Edgar Ray Killen, a Ku Klux Klansman who was convicted of helping plan the murders of 3 civil rights activists in 1964, has died in prison. In 2005, he was convicted of manslaughter for the 1964 deaths of Michael Schwerner, James Chaney and Andrew Goodman outside Philadelphia, Mississippi.

Killen was accused of orchestrating the shocking murders of the three political workers - two white men and one black man.

His first trial in 1967 ended in mistrial, but Killen was retried almost 40 years later after state authorities reopened the murder investigations, according to the Clarion Ledger.

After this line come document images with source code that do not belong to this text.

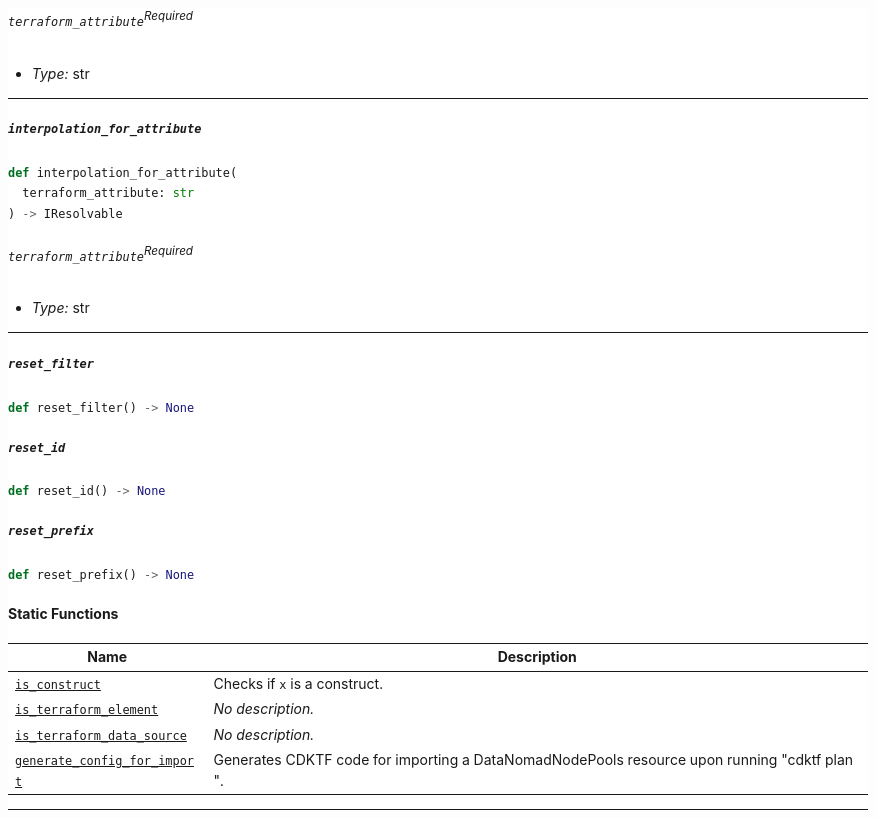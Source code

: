 ###### `terraform_attribute`<sup>Required</sup> <a name="terraform_attribute" id="@cdktf/provider-nomad.dataNomadNodePools.DataNomadNodePools.getStringMapAttribute.parameter.terraformAttribute"></a>

- *Type:* str

---

##### `interpolation_for_attribute` <a name="interpolation_for_attribute" id="@cdktf/provider-nomad.dataNomadNodePools.DataNomadNodePools.interpolationForAttribute"></a>

```python
def interpolation_for_attribute(
  terraform_attribute: str
) -> IResolvable
```

###### `terraform_attribute`<sup>Required</sup> <a name="terraform_attribute" id="@cdktf/provider-nomad.dataNomadNodePools.DataNomadNodePools.interpolationForAttribute.parameter.terraformAttribute"></a>

- *Type:* str

---

##### `reset_filter` <a name="reset_filter" id="@cdktf/provider-nomad.dataNomadNodePools.DataNomadNodePools.resetFilter"></a>

```python
def reset_filter() -> None
```

##### `reset_id` <a name="reset_id" id="@cdktf/provider-nomad.dataNomadNodePools.DataNomadNodePools.resetId"></a>

```python
def reset_id() -> None
```

##### `reset_prefix` <a name="reset_prefix" id="@cdktf/provider-nomad.dataNomadNodePools.DataNomadNodePools.resetPrefix"></a>

```python
def reset_prefix() -> None
```

#### Static Functions <a name="Static Functions" id="Static Functions"></a>

| **Name** | **Description** |
| --- | --- |
| <code><a href="#@cdktf/provider-nomad.dataNomadNodePools.DataNomadNodePools.isConstruct">is_construct</a></code> | Checks if `x` is a construct. |
| <code><a href="#@cdktf/provider-nomad.dataNomadNodePools.DataNomadNodePools.isTerraformElement">is_terraform_element</a></code> | *No description.* |
| <code><a href="#@cdktf/provider-nomad.dataNomadNodePools.DataNomadNodePools.isTerraformDataSource">is_terraform_data_source</a></code> | *No description.* |
| <code><a href="#@cdktf/provider-nomad.dataNomadNodePools.DataNomadNodePools.generateConfigForImport">generate_config_for_import</a></code> | Generates CDKTF code for importing a DataNomadNodePools resource upon running "cdktf plan <stack-name>". |

---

Their bodies were discovered by authorities 44 days later, buried in a red clay dam in rural Neshoba County. His conviction and sentence of three consecutive 20-year sentences was upheld by the Mississippi Supreme Court in 2007.

The events of that night in Mississippi inspired the critically acclaimed 1988 film "Mississippi Burning", starring Gene Hackman and Willem Dafoe.

Killen, a part-time preacher, and lumber mill operator was 80 years old when a Neshoba County jury found him guilty of three counts of manslaughter in 2005.

The case galvanised public opinion against segregation and helped lead to the passage of the Civil Rights Act. "However, no foul play is suspected", the Mississippi Department of Corrections said in a statement. "Now he's dead", added Mitchell.

The cause and manner of death are pending an autopsy.